__Task item__
Using the material below, return exactly the lines between the one holding "guarantee that the" and the one holding "### PBFT / Tendermint", inclusive, and no others.

__Data provided__
*** Block opens ***
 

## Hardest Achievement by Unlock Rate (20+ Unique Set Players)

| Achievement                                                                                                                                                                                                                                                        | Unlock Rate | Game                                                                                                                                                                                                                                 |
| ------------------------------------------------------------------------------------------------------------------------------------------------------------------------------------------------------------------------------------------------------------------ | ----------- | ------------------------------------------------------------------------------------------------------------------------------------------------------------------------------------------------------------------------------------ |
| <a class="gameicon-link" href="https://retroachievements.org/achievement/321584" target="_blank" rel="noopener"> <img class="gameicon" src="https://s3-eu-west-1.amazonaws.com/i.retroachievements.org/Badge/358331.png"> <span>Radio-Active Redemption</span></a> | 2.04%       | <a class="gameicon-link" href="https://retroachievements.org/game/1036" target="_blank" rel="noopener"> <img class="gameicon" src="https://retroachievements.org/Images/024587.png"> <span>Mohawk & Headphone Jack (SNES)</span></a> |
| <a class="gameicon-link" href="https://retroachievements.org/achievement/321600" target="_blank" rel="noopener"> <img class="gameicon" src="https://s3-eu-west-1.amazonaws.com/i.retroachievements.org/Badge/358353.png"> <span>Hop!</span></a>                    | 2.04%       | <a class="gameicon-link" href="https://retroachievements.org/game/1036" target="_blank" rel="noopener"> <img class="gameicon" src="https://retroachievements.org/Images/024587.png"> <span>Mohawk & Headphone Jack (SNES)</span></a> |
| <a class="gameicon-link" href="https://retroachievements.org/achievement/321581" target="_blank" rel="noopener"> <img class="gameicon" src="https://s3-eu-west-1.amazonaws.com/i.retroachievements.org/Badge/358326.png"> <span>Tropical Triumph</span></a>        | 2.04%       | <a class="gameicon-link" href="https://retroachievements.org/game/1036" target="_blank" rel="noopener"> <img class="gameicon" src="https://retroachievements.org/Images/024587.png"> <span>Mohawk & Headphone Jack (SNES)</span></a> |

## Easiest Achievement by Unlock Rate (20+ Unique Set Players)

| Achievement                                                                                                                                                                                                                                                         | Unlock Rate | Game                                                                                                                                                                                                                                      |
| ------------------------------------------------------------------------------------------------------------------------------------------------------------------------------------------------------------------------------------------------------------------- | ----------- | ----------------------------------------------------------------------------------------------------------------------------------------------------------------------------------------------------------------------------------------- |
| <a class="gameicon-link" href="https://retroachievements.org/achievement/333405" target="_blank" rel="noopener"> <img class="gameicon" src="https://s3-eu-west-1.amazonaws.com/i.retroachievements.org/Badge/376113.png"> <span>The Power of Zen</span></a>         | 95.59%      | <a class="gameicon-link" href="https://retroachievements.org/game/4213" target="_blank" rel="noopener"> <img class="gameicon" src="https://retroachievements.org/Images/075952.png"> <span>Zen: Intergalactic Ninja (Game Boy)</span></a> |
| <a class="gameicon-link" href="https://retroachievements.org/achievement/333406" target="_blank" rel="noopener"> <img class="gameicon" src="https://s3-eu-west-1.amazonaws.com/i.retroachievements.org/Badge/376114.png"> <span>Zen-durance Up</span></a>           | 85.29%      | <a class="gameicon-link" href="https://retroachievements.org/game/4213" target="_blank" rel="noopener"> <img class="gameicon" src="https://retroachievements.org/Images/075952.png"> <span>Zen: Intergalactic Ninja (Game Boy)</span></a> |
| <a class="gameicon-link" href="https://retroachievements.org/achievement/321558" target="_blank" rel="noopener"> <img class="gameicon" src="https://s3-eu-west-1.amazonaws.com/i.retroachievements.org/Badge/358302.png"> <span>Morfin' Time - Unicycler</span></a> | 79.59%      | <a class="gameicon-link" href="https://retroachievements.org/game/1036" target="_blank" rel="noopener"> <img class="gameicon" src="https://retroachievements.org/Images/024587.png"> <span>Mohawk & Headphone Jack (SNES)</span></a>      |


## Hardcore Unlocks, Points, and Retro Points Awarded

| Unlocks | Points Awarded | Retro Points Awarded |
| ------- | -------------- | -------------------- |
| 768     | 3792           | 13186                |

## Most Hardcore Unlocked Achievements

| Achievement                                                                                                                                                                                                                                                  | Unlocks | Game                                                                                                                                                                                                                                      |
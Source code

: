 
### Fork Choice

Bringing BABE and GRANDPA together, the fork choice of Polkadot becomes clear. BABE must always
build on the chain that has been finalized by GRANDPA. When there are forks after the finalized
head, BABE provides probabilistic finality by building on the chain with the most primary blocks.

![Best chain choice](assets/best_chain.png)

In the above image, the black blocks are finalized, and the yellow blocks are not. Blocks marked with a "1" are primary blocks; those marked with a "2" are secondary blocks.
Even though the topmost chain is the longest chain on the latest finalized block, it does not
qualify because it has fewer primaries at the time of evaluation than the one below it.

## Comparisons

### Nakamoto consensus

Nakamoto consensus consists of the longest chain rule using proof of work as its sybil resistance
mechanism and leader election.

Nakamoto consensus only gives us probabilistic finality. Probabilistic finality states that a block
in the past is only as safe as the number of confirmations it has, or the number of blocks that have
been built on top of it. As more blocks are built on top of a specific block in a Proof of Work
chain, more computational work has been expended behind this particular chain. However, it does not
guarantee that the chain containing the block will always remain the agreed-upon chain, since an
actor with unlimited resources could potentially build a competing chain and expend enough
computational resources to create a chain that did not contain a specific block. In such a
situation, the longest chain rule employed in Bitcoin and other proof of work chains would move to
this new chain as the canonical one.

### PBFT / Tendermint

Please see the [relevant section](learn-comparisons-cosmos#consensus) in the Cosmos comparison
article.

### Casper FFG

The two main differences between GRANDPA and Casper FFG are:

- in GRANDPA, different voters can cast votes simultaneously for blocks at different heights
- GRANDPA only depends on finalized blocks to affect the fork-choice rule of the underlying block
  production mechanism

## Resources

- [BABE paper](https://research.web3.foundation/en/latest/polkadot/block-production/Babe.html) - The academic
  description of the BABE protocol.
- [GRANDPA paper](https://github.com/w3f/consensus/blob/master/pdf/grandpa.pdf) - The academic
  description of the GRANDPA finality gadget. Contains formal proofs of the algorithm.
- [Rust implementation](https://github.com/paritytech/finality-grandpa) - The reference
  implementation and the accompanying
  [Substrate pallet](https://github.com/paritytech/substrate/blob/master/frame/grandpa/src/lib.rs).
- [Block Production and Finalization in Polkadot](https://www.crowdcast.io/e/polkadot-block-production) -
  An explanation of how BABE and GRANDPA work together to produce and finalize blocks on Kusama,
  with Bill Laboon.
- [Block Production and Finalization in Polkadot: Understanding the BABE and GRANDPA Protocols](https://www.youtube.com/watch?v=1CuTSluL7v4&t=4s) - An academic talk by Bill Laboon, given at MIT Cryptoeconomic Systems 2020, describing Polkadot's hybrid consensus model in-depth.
*** Block closes ***
__Answer__
guarantee that the chain containing the block will always remain the agreed-upon chain, since an
actor with unlimited resources could potentially build a competing chain and expend enough
computational resources to create a chain that did not contain a specific block. In such a
situation, the longest chain rule employed in Bitcoin and other proof of work chains would move to
this new chain as the canonical one.

### PBFT / Tendermint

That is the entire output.